Why NF4 Wastes Energy on Small Models (<5B)

We propose a de-quantization tax model:

E_total = E_compute + E_memory + E_dequant

For small models (≤3B parameters):

• Model weights fit comfortably in GPU cache/VRAM even at FP16
• Memory bandwidth is not the bottleneck
• NF4 adds a de-quantization step at every linear layer (NF4 → FP16 conversion)
• This extra compute dominates the small memory savings
• Result: 11–29% energy penalty on RTX 5090

For larger models (≥6B parameters):

• FP16 weights strain memory bandwidth
• NF4 reduces memory traffic by ~4×
• Memory savings dominate de-quantization overhead
• Result: 8–35% energy savings on RTX 4090D

Numerical verification (Qwen2-1.5B on RTX 5090):

E_ratio = (T_NF4 / T_FP16) × (P_NF4 / P_FP16)
        = (1000/41.57) / (1000/71.45) × (129.83 / 172.30)
        ≈ 1.72 × 0.75 ≈ 1.29  (≈ +29%)

This matches the empirical +29.4% energy penalty, confirming throughput degradation dominates power reduction.

Why bitsandbytes INT8 Wastes Energy

The LLM.int8() algorithm (Dettmers et al., 2022) performs outlier-aware mixed-precision decomposition:

1. For each linear layer, features with magnitude > threshold (default: 6.0) are classified as "outliers"
2. Outlier features extracted and computed in FP16
3. Remaining features computed in INT8
4. Results merged back

This creates continuous INT8↔FP16 type conversion at every linear layer, causing:

• 72–76% throughput loss vs FP16
• +17–147% energy increase (throughput penalty dominates power savings)
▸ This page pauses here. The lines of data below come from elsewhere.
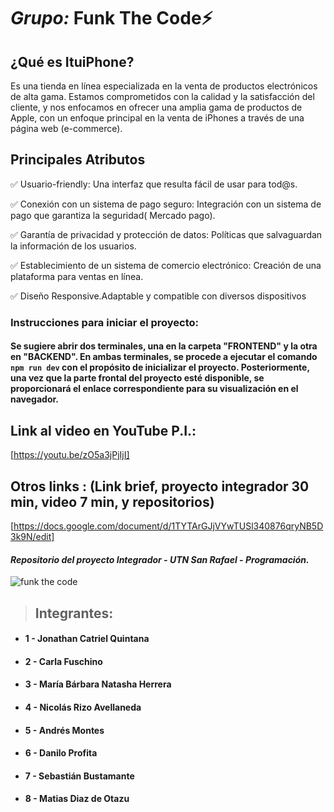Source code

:# _Grupo:_ **Funk The Code**⚡


## ¿Qué es ItuiPhone?
Es una tienda en línea especializada en la venta de productos electrónicos de alta gama. Estamos comprometidos con la calidad y la satisfacción del cliente, y nos enfocamos en ofrecer una amplia gama de productos de Apple, con un enfoque principal en la venta de iPhones a través de una página web (e-commerce).

##  Principales Atributos 

✅ Usuario-friendly: Una interfaz que resulta fácil de usar para tod@s.

✅ Conexión con un sistema de pago seguro: Integración con un sistema de pago que garantiza la seguridad( Mercado pago).

✅ Garantía de privacidad y protección de datos: Políticas que salvaguardan la información de los usuarios.

✅ Establecimiento de un sistema de comercio electrónico: Creación de una plataforma para ventas en línea.

✅ Diseño Responsive.Adaptable y compatible con diversos dispositivos



### Instrucciones para iniciar el proyecto:
#### Se sugiere abrir dos terminales, una en la carpeta "FRONTEND" y la otra en "BACKEND". En ambas terminales, se procede a ejecutar el comando `npm run dev` con el propósito de inicializar el proyecto. Posteriormente, una vez que la parte frontal del proyecto esté disponible, se proporcionará el enlace correspondiente para su visualización en el navegador.

## Link al video en YouTube P.I.:
[https://youtu.be/zO5a3jPjIjI]

## Otros links : (Link brief, proyecto integrador 30 min, video 7 min, y repositorios)
[https://docs.google.com/document/d/1TYTArGJjVYwTUSl340876qryNB5D3k9N/edit]
 

#### _Repositorio del proyecto Integrador - UTN San Rafael - Programación._

![funk the code](https://media0.giphy.com/media/v1.Y2lkPTc5MGI3NjExMnJzMWNhYnphcGR5bHI1d3Vrc3JreXNvMml0bDc0M3RiejY2MzFrOCZlcD12MV9pbnRlcm5hbF9naWZfYnlfaWQmY3Q9Zw/SWoSkN6DxTszqIKEqv/giphy.gif)

> ## **Integrantes**:

- #### 1 - Jonathan Catriel Quintana
- #### 2 - Carla Fuschino
- #### 3 - María Bárbara Natasha Herrera
- #### 4 - Nicolás Rizo Avellaneda
- #### 5 - Andrés Montes
- #### 6 - Danilo Profita
- #### 7 - Sebastián Bustamante
- #### 8 - Matias Diaz de Otazu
Ablation proof: Setting llm_int8_threshold=0.0 (disabling decomposition) recovers +79–98% throughput and −35–41% energy. The energy penalty is entirely attributable to the type conversion pathway.

Why Batch Size Has Such a Large Impact

At BS=1, the GPU spends most time on:

• Kernel launch overhead
• Memory latency (not bandwidth-bound)
• Idle cycles between operations

At BS≥8, operations become compute-bound:

• GPU Tensor Cores are fully utilized
• Fixed overhead (kernel launches, memory latency) is amortized across requests
• Energy per request drops by 85–96%

This follows an approximate inverse relationship: Energy/request ∝ 1/BS (verified on A800 with Mistral-7B Pure INT8).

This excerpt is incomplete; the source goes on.